Tuesday, June 21, 2005


Yesterday in our morning walk we turned a sharp bend in the road and walked into a cloud of fledgling barn swallows and their proud parents. The road passed beneath a highway bridge over one of the mountain's many small rivers, and up beneath the ferroconcrete and I-beam abutments were dozens of new clay nests that had been built upon the old ones.

On many of the nest edges teetered fledgling swallows who were just barely beginning to think of daring to enter the big mystery out there that they'd been only glimpsing over the nest edge these past months; now here they were standing uncertainly on the nest edge itself, preparing to leap into the mystery at the loud urging of their parents and all the fledglings who were already out there, suspended on nothing!

The wind vortex formed by this funneling of the down-mountain morning breezes was filled with formally dressed elder swallows urging the young ones to enter the air.

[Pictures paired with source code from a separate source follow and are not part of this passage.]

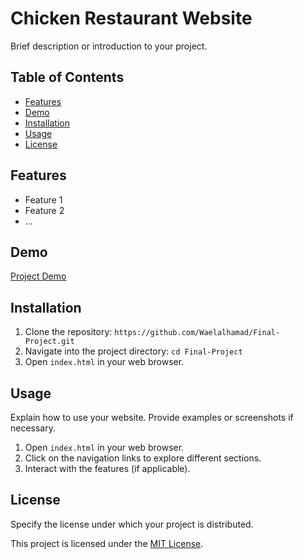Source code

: # Chicken Restaurant Website

Brief description or introduction to your project.

## Table of Contents

- [Features](#features)
- [Demo](https://waelalhamad.github.io/Final-Project/)
- [Installation](#installation)
- [Usage](#usage)
- [License](#license)

## Features

- Feature 1
- Feature 2
- ...

## Demo

[Project Demo](https://waelalhamad.github.io/Final-Project/)

## Installation

1. Clone the repository: `https://github.com/Waelalhamad/Final-Project.git`
2. Navigate into the project directory: `cd Final-Project`
3. Open `index.html` in your web browser.

## Usage

Explain how to use your website. Provide examples or screenshots if necessary.

1. Open `index.html` in your web browser.
2. Click on the navigation links to explore different sections.
3. Interact with the features (if applicable).

## License

Specify the license under which your project is distributed.

This project is licensed under the [MIT License](LICENSE).
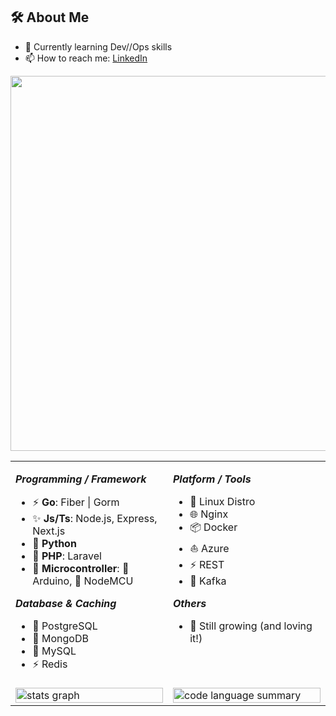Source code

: ## 🛠️ About Me 
<!-- [![LinkedIn](https://img.shields.io/badge/LinkedIn-blue?logo=linkedin&logoColor=white)](https://www.linkedin.com/in/peerapon-phokum/) -->
- 🌱 Currently learning Dev//Ops skills  
- 📫 How to reach me: [LinkedIn](https://www.linkedin.com/in/peerapon-phokum/)

<p align="center">
  <img src="./asset/tux.gif" width="600" />
</p>

<!-- ## 💡 Expertise -->

<div align="center">
<table>
  <tr>
    <td valign="top" width="50%">

**_Programming / Framework_**

- ⚡ <strong>Go</strong>: Fiber | Gorm  
- ✨ <strong>Js/Ts</strong>: Node.js, Express, Next.js  
- 🐍 <strong>Python</strong>  
- 🐘 <strong>PHP</strong>: Laravel  
- 🤖 <strong>Microcontroller</strong>: 🔌 Arduino, 📶 NodeMCU  

**_Database & Caching_**

- 🐘 PostgreSQL  
- 🍃 MongoDB  
- 🐬 MySQL  
- ⚡ Redis  

</td>

<td valign="top" width="50%">

**_Platform / Tools_**

- 🐧 Linux Distro  
- 🌐 Nginx  
- 📦 Docker  
- ⛵ Azure  
- ⚡ REST
- 🔄 Kafka  

**_Others_**

- 🫡 Still growing (and loving it!)  

</td>
</tr>

<tr>
<td valign="top" width="50%">
<img src="https://github-readme-stats.vercel.app/api?username=peeraponph&hide_title=false&hide_rank=false&show_icons=true&include_all_commits=true&count_private=true&disable_animations=false&theme=github_dark&locale=en&hide_border=true" width="100%" alt="stats graph" />
</td>

<td valign="top" width="50%">
<img src="http://github-profile-summary-cards.vercel.app/api/cards/repos-per-language?username=peeraponph&amp;theme=github_dark" width="100%" alt="code language summary" />
</td>
</tr>

</table>
</div>
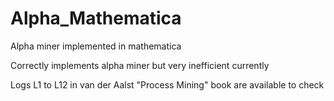 # Alpha_Mathematica
Alpha miner implemented in mathematica

Correctly implements alpha miner but very inefficient currently

Logs L1 to L12 in van der Aalst "Process Mining" book are available to check
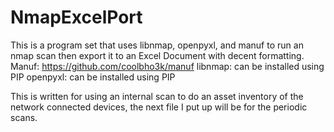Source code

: # NmapExcelPort
This is a program set that uses libnmap, openpyxl, and manuf to run an nmap scan then export it to an Excel Document with decent formatting.
Manuf: https://github.com/coolbho3k/manuf
libnmap: can be installed using PIP
openpyxl: can be installed using PIP

This is written for using an internal scan to do an asset inventory of the network connected devices, the next file I put up will be for the periodic scans.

And who thus built to receive it could resist such an invitation? Imagine being that tiny - a mere whisper of nerves and feathers - and looking out upon that unfamiliar vastness: what a world of trust they had to summon, in order to leap! The excitement filled the air.

From where they stood teetering - gripping the thin nest edges with uncertain feet - one by one, to the cheering of their parents and fellow flyers, they leaped free in elemental confidence and found themselves not falling, but flying! What delight quivered then in those tiny bodies!

We who stood below on earthbound feet could nevertheless share in the sheer natural glee that swirled up there in those newly airborne creatures realizing their powers: how they loved it; what a change this was for them! After being cooped up in those constricting nests for months, here they were climbing, diving, spiraling and chattering feverishly, becoming better aeronauts by the minute.

Their still-new flying muscles, though, were not yet strong; they had to rest for a few seconds now and then. They did their resting not on the stodgy flat places their parents used but on the most fun places: the slanting areas of concrete, where gravity slid them slowly to the edge and forced them fearfully to fly again - much like people kids on steep sliding boards.

Among the fledglings, the parents were discernable not so much for their size (they weren't that much larger) but for their aerodynamic expertise, stamina and practicality of flight, as well as their comparative lack of jubilation at the astonishing act they were performing. But they sure did enjoy watching the kids earn their wings.